▸ **DIRECTIONS**:
Check each line of the listing below for "replace" and state how many lines contain it, with no other words.

Start of STORED DATA

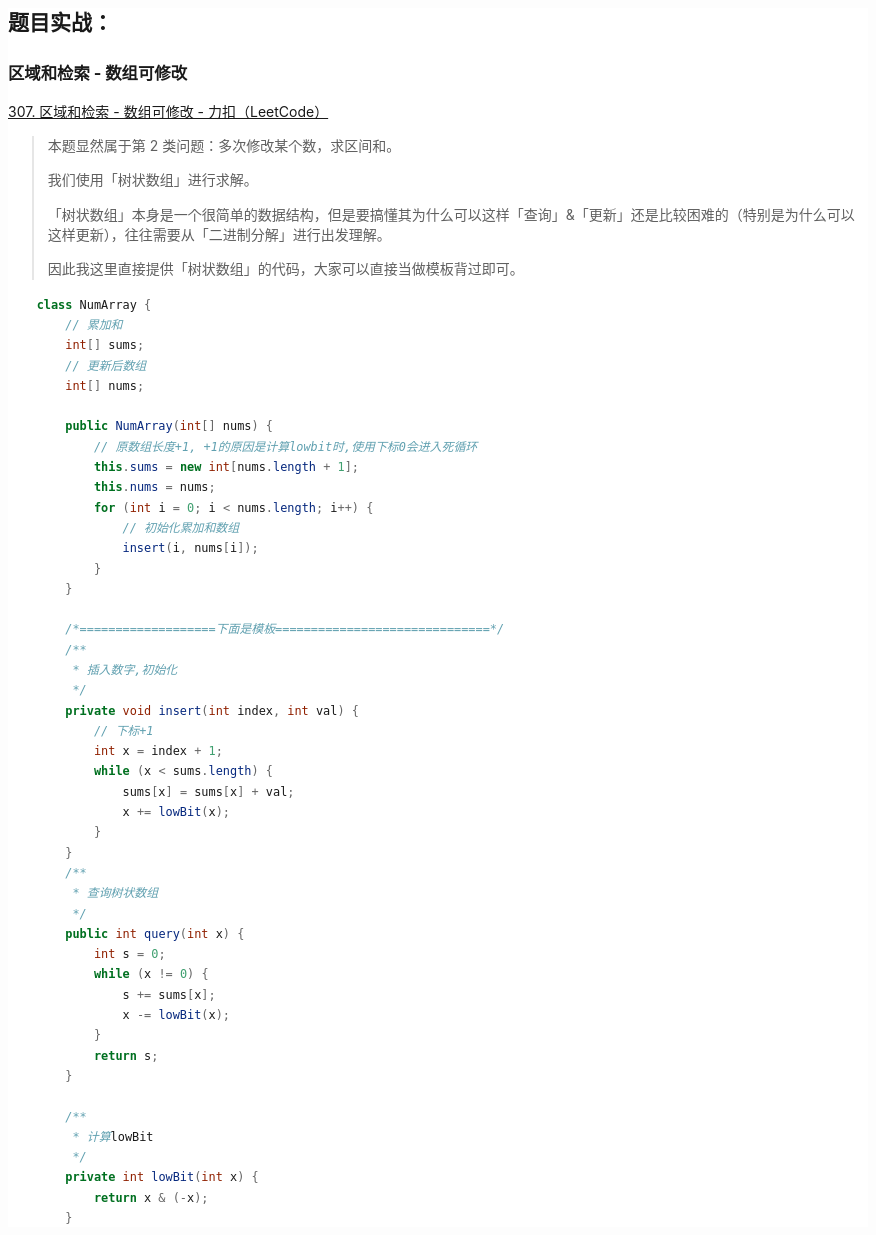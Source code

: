 

## 题目实战：

### 区域和检索 - 数组可修改

[307. 区域和检索 - 数组可修改 - 力扣（LeetCode）](https://leetcode.cn/problems/range-sum-query-mutable/)

> 本题显然属于第 2 类问题：多次修改某个数，求区间和。
>
> 我们使用「树状数组」进行求解。
>
> 「树状数组」本身是一个很简单的数据结构，但是要搞懂其为什么可以这样「查询」&「更新」还是比较困难的（特别是为什么可以这样更新），往往需要从「二进制分解」进行出发理解。
>
> 因此我这里直接提供「树状数组」的代码，大家可以直接当做模板背过即可。



```java
    class NumArray {
        // 累加和
        int[] sums;
        // 更新后数组
        int[] nums;

        public NumArray(int[] nums) {
            // 原数组长度+1, +1的原因是计算lowbit时,使用下标0会进入死循环
            this.sums = new int[nums.length + 1];
            this.nums = nums;
            for (int i = 0; i < nums.length; i++) {
                // 初始化累加和数组
                insert(i, nums[i]);
            }
        }

        /*===================下面是模板==============================*/
        /**
         * 插入数字,初始化
         */
        private void insert(int index, int val) {
            // 下标+1
            int x = index + 1;
            while (x < sums.length) {
                sums[x] = sums[x] + val;
                x += lowBit(x);
            }
        }
        /**
         * 查询树状数组
         */
        public int query(int x) {
            int s = 0;
            while (x != 0) {
                s += sums[x];
                x -= lowBit(x);
            }
            return s;
        }

        /**
         * 计算lowBit
         */
        private int lowBit(int x) {
            return x & (-x);
        }

```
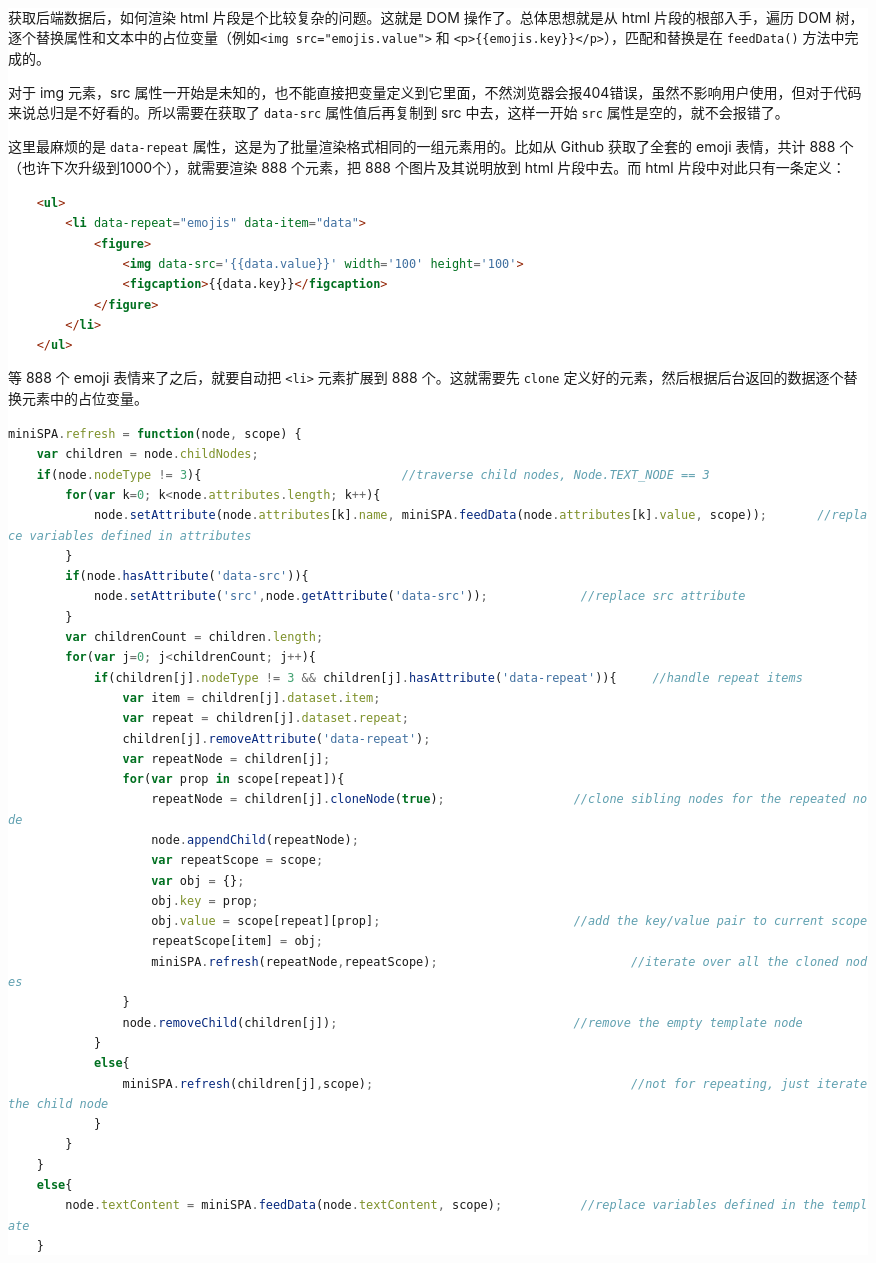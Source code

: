 获取后端数据后，如何渲染 html 片段是个比较复杂的问题。这就是 DOM 操作了。总体思想就是从 html 片段的根部入手，遍历 DOM 树，逐个替换属性和文本中的占位变量（例如`<img src="emojis.value">` 和 `<p>{{emojis.key}}</p>`），匹配和替换是在 `feedData()` 方法中完成的。

对于 img 元素，src 属性一开始是未知的，也不能直接把变量定义到它里面，不然浏览器会报404错误，虽然不影响用户使用，但对于代码来说总归是不好看的。所以需要在获取了 `data-src` 属性值后再复制到 src 中去，这样一开始 `src` 属性是空的，就不会报错了。

这里最麻烦的是 `data-repeat` 属性，这是为了批量渲染格式相同的一组元素用的。比如从 Github 获取了全套的 emoji 表情，共计 888 个（也许下次升级到1000个），就需要渲染 888 个元素，把 888 个图片及其说明放到 html 片段中去。而 html 片段中对此只有一条定义：

```html
	<ul>
        <li data-repeat="emojis" data-item="data">
            <figure>
                <img data-src='{{data.value}}' width='100' height='100'>
                <figcaption>{{data.key}}</figcaption>
            </figure>
        </li>
    </ul>
```
等 888 个 emoji 表情来了之后，就要自动把 `<li>` 元素扩展到 888 个。这就需要先 `clone` 定义好的元素，然后根据后台返回的数据逐个替换元素中的占位变量。
```javascript
miniSPA.refresh = function(node, scope) {
    var children = node.childNodes;
    if(node.nodeType != 3){                            //traverse child nodes, Node.TEXT_NODE == 3
        for(var k=0; k<node.attributes.length; k++){
            node.setAttribute(node.attributes[k].name, miniSPA.feedData(node.attributes[k].value, scope));       //replace variables defined in attributes
        }
        if(node.hasAttribute('data-src')){
            node.setAttribute('src',node.getAttribute('data-src'));             //replace src attribute
        }
        var childrenCount = children.length;
        for(var j=0; j<childrenCount; j++){
            if(children[j].nodeType != 3 && children[j].hasAttribute('data-repeat')){     //handle repeat items
                var item = children[j].dataset.item;
                var repeat = children[j].dataset.repeat;
                children[j].removeAttribute('data-repeat');
                var repeatNode = children[j];
                for(var prop in scope[repeat]){
                    repeatNode = children[j].cloneNode(true);                  //clone sibling nodes for the repeated node
                    node.appendChild(repeatNode);
                    var repeatScope = scope;
                    var obj = {};
                    obj.key = prop;
                    obj.value = scope[repeat][prop];                           //add the key/value pair to current scope
                    repeatScope[item] = obj;
                    miniSPA.refresh(repeatNode,repeatScope);                           //iterate over all the cloned nodes
                }
                node.removeChild(children[j]);                                 //remove the empty template node
            }
            else{
                miniSPA.refresh(children[j],scope);                                    //not for repeating, just iterate the child node
            }
        }
    }
    else{
        node.textContent = miniSPA.feedData(node.textContent, scope);           //replace variables defined in the template
    }
```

End of STORED DATA

▸ **EXERCISE OUTPUT**:
3